Preserved Sector

by: , May 22, 2019

© Marjan Khorram Golkaran

My interest in nature is rooted in my childhood. It was during that time that I first became aware of and sensitive to the nature around me. This development in my young, conscious mind might have been prompted by the traditions of Iranian culture, which is in and of itself derived from and reliant on the natural world. At that time, I also lived in the almost untouched landscape of northern Iran. With the development of industry and technology, people of our modern age have become careless and ignorant with regard to the natural world and its resources. Since all of us live on the same planet, these cumulative damages affect the entire earth and lead to the extinction of various plants and animal species. In response to this, I began a series of works which I have been expanding on for years now.

Alongside the concern for nature, I am also vitally concerned with political and social issues. Initially, my collection of images centred on nature and took a formalistic approach. This is a part of what I showcase below. Gradually, as I attended to environmental damage, it turned from a purely formalist exercise into a critical one. My early works from the series are rooted in Iranian traditions and culture, such as carpet and cloth weaving. Likewise, the collage and the art of paper cutting used in the colour pieces pertain to one of the oldest bookbinding traditions in Iran. This project has subsequently progressed into using newer forms of media, as I started to examine the effects of developing technological industries.
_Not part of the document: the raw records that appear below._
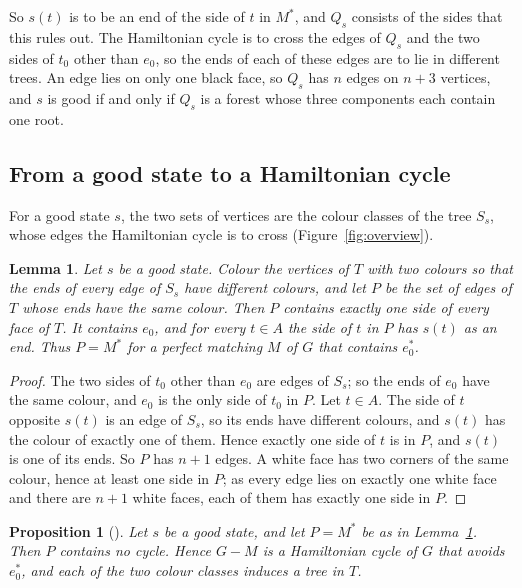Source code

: \documentclass[a4paper]{amsart}
\numberwithin{equation}{section}
\newtheorem{proposition}[equation]{Proposition}
\newtheorem{lemma}[equation]{Lemma}
\theoremstyle{definition}
\begin{document}
So $s(t)$ is to be an end of the side of $t$ in $M^*$, and $Q_s$ consists of the sides that this rules out.
The Hamiltonian cycle is to cross the edges of $Q_s$ and the two sides of $t_0$ other than $e_0$, so the ends of each of these edges are to lie in different trees.
An edge lies on only one black face, so $Q_s$ has $n$ edges on $n+3$ vertices, and $s$ is good if and only if $Q_s$ is a forest whose three components each contain one root.

\subsection*{From a good state to a Hamiltonian cycle}
For a good state $s$, the two sets of vertices are the colour classes of the tree $S_s$, whose edges the Hamiltonian cycle is to cross (Figure~\ref{fig:overview}).

\begin{lemma}\label{lem:matching}
Let $s$ be a good state.
Colour the vertices of $T$ with two colours so that the ends of every edge of $S_s$ have different colours, and let $P$ be the set of edges of $T$ whose ends have the same colour.
Then $P$ contains exactly one side of every face of $T$.
It contains $e_0$, and for every $t\in A$ the side of $t$ in $P$ has $s(t)$ as an end.
Thus $P=M^*$ for a perfect matching $M$ of $G$ that contains $e_0^*$.
\end{lemma}

\begin{proof}
The two sides of $t_0$ other than $e_0$ are edges of $S_s$; so the ends of $e_0$ have the same colour, and $e_0$ is the only side of $t_0$ in $P$.
Let $t\in A$.
The side of $t$ opposite $s(t)$ is an edge of $S_s$, so its ends have different colours, and $s(t)$ has the colour of exactly one of them.
Hence exactly one side of $t$ is in $P$, and $s(t)$ is one of its ends.
So $P$ has $n+1$ edges.
A white face has two corners of the same colour, hence at least one side in $P$; as every edge lies on exactly one white face and there are $n+1$ white faces, each of them has exactly one side in $P$.
\end{proof}

\begin{proposition}[{\cite[Section~6]{OpenAI}}]\label{prop:recover}
Let $s$ be a good state, and let $P=M^*$ be as in Lemma~\ref{lem:matching}.
Then $P$ contains no cycle.
Hence $G-M$ is a Hamiltonian cycle of $G$ that avoids $e_0^*$, and each of the two colour classes induces a tree in $T$.
\end{proposition}
\end{document}
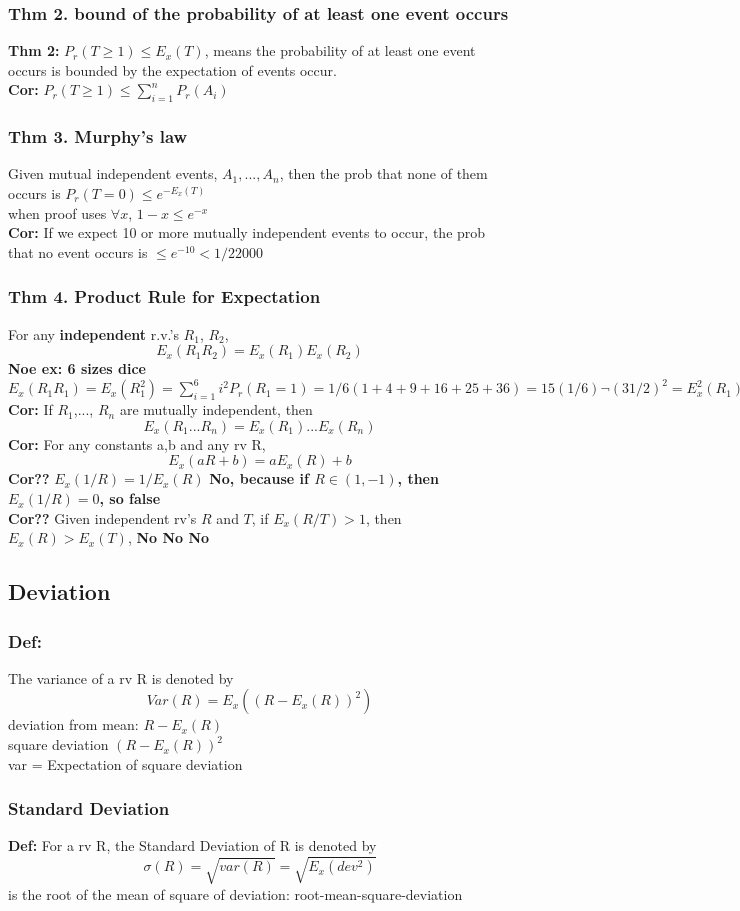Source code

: \documentclass{article}
\begin{document}
\subsubsection{Thm 2. bound of the probability of at least one event occurs}
\textbf{Thm 2:} $P_r(T \geq 1) \leq E_x(T) $, means the probability of at least one event occurs is bounded by the expectation of events occur.  \\
\textbf{Cor:} $P_r(T \geq 1) \leq \sum_{i=1}^{n}P_r(A_i) $  \\

\subsubsection{Thm 3. Murphy's law}
Given mutual independent events, $A_1,..., A_n$, then the prob that none of them occurs is $P_r(T=0)\leq e^{-E_x(T)}$  \\
when proof uses $\forall x$, $1-x \leq e^{-x}$  \\
\textbf{Cor:} If we expect 10 or more mutually independent events to occur, the prob that no event occurs is $\leq e^{-10}<1/22000$  \\

\subsubsection{Thm 4. Product Rule for Expectation}
For any \textbf{independent} r.v.'s $R_1$, $R_2$, 
$$ E_x(R_1R_2)=E_x(R_1)E_x(R_2) $$
\textbf{Noe ex: 6 sizes dice} $E_x(R_1R_1)=E_x(R_1^2)=\sum_{i=1}^{6}i^2P_r(R_1=1)=1/6(1+4+9+16+25+36)=15(1/6)\neg (3 1/2)^2=E_x^2(R_1)$  \\
\textbf{Cor:} If  $R_1$,..., $R_n$ are mutually independent, then $$ E_x(R_1...R_n)=E_x(R_1)...E_x(R_n) $$
\textbf{Cor:} For any constants a,b and any rv R, $$ E_x(aR+b)=aE_x(R)+b $$
\textbf{Cor??} $E_x(1/R)=1/E_x(R)$  \textbf{No, because if $R\in(1,-1)$, then $E_x(1/R)=0$, so false} \\
\textbf{Cor??} Given independent rv's $R$ and $T$, if $E_x(R/T)>1$, then $E_x(R)>E_x(T)$,  \textbf{No No No} \\

\subsection{Deviation}
\subsubsection{Def:}
The variance of a rv R is denoted by $$Var(R)=E_x((R-E_x(R))^2)$$
deviation from mean: $R-E_x(R)$  \\
square deviation $(R-E_x(R))^2$  \\
var = Expectation of square deviation  \\
\subsubsection{Standard Deviation}
\textbf{Def:} For a rv R, the Standard Deviation of R is denoted by $$ \sigma(R)=\sqrt{var(R)}=\sqrt{E_x(dev^2)} $$
is the root of the mean of square of deviation:  root-mean-square-deviation
\end{document}
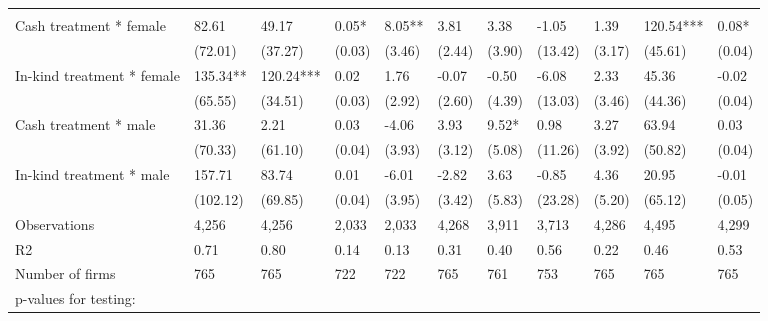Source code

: \documentclass{report}
\begin{document}
\begin{table}[H]
{\begin{tabular}{lllllllllll}
\cmidrule(l{3pt}r{3pt}){2-2} \cmidrule(l{3pt}r{3pt}){3-3} \cmidrule(l{3pt}r{3pt}){4-4} \cmidrule(l{3pt}r{3pt}){5-5} \cmidrule(l{3pt}r{3pt}){6-6} \cmidrule(l{3pt}r{3pt}){7-7} \cmidrule(l{3pt}r{3pt}){8-8} \cmidrule(l{3pt}r{3pt}){9-9} \cmidrule(l{3pt}r{3pt}){10-10} \cmidrule(l{3pt}r{3pt}){11-11}
\addlinespace[0.3em]
\multicolumn{11}{l}{\textbf{Panel A: Males and females}}\\
\hspace{1em}Cash treatment * female & 82.61 & 49.17 & 0.05* & 8.05** & 3.81 & 3.38 & -1.05 & 1.39 & 120.54*** & 0.08*\\
\hspace{1em} & (72.01) & (37.27) & (0.03) & (3.46) & (2.44) & (3.90) & (13.42) & (3.17) & (45.61) & (0.04)\\
\hspace{1em}In-kind treatment * female & 135.34** & 120.24*** & 0.02 & 1.76 & -0.07 & -0.50 & -6.08 & 2.33 & 45.36 & -0.02\\
\hspace{1em} & (65.55) & (34.51) & (0.03) & (2.92) & (2.60) & (4.39) & (13.03) & (3.46) & (44.36) & (0.04)\\
\hspace{1em}Cash treatment * male & 31.36 & 2.21 & 0.03 & -4.06 & 3.93 & 9.52* & 0.98 & 3.27 & 63.94 & 0.03\\
\hspace{1em} & (70.33) & (61.10) & (0.04) & (3.93) & (3.12) & (5.08) & (11.26) & (3.92) & (50.82) & (0.04)\\
\hspace{1em}In-kind treatment * male & 157.71 & 83.74 & 0.01 & -6.01 & -2.82 & 3.63 & -0.85 & 4.36 & 20.95 & -0.01\\
\hspace{1em} & (102.12) & (69.85) & (0.04) & (3.95) & (3.42) & (5.83) & (23.28) & (5.20) & (65.12) & (0.05)\\
\hspace{1em}Observations & 4,256 & 4,256 & 2,033 & 2,033 & 4,268 & 3,911 & 3,713 & 4,286 & 4,495 & 4,299\\
\hspace{1em}R2 & 0.71 & 0.80 & 0.14 & 0.13 & 0.31 & 0.40 & 0.56 & 0.22 & 0.46 & 0.53\\
\hspace{1em}Number of firms & 765 & 765 & 722 & 722 & 765 & 761 & 753 & 765 & 765 & 765\\
\hspace{1em}p-values for testing: &  &  &  &  &  &  &  &  &  \vphantom{1}& \\

\end{tabular}}
\end{table}
\end{document}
What I wish to portray in my work is a certain perspective on landscapes deserted by human beings and their effect on the Earth. My images are at once utopian, silent and empty. Through these tensions, I wish to explore in a tangible form the balance between existence and absence, as well as their limitations. Media, in its various guises, does not present a comprehensive perspective, but rather a highly selective and aestheticised view of facts. To challenge dominant, global representations, I aim to create images that are not uniform or homogenous. In the past, the materials, which I use and which inspire me, such as carpets, rugs and books were also considered to be forms of contemporary media. Today, new media and their correlative virtual spaces are equally as powerful. By bringing the past and the present together, I try to address this change, or a paradigm shift, between the ancient and the modern and the resulting impact on the landscape and the environment that sustains our human existence.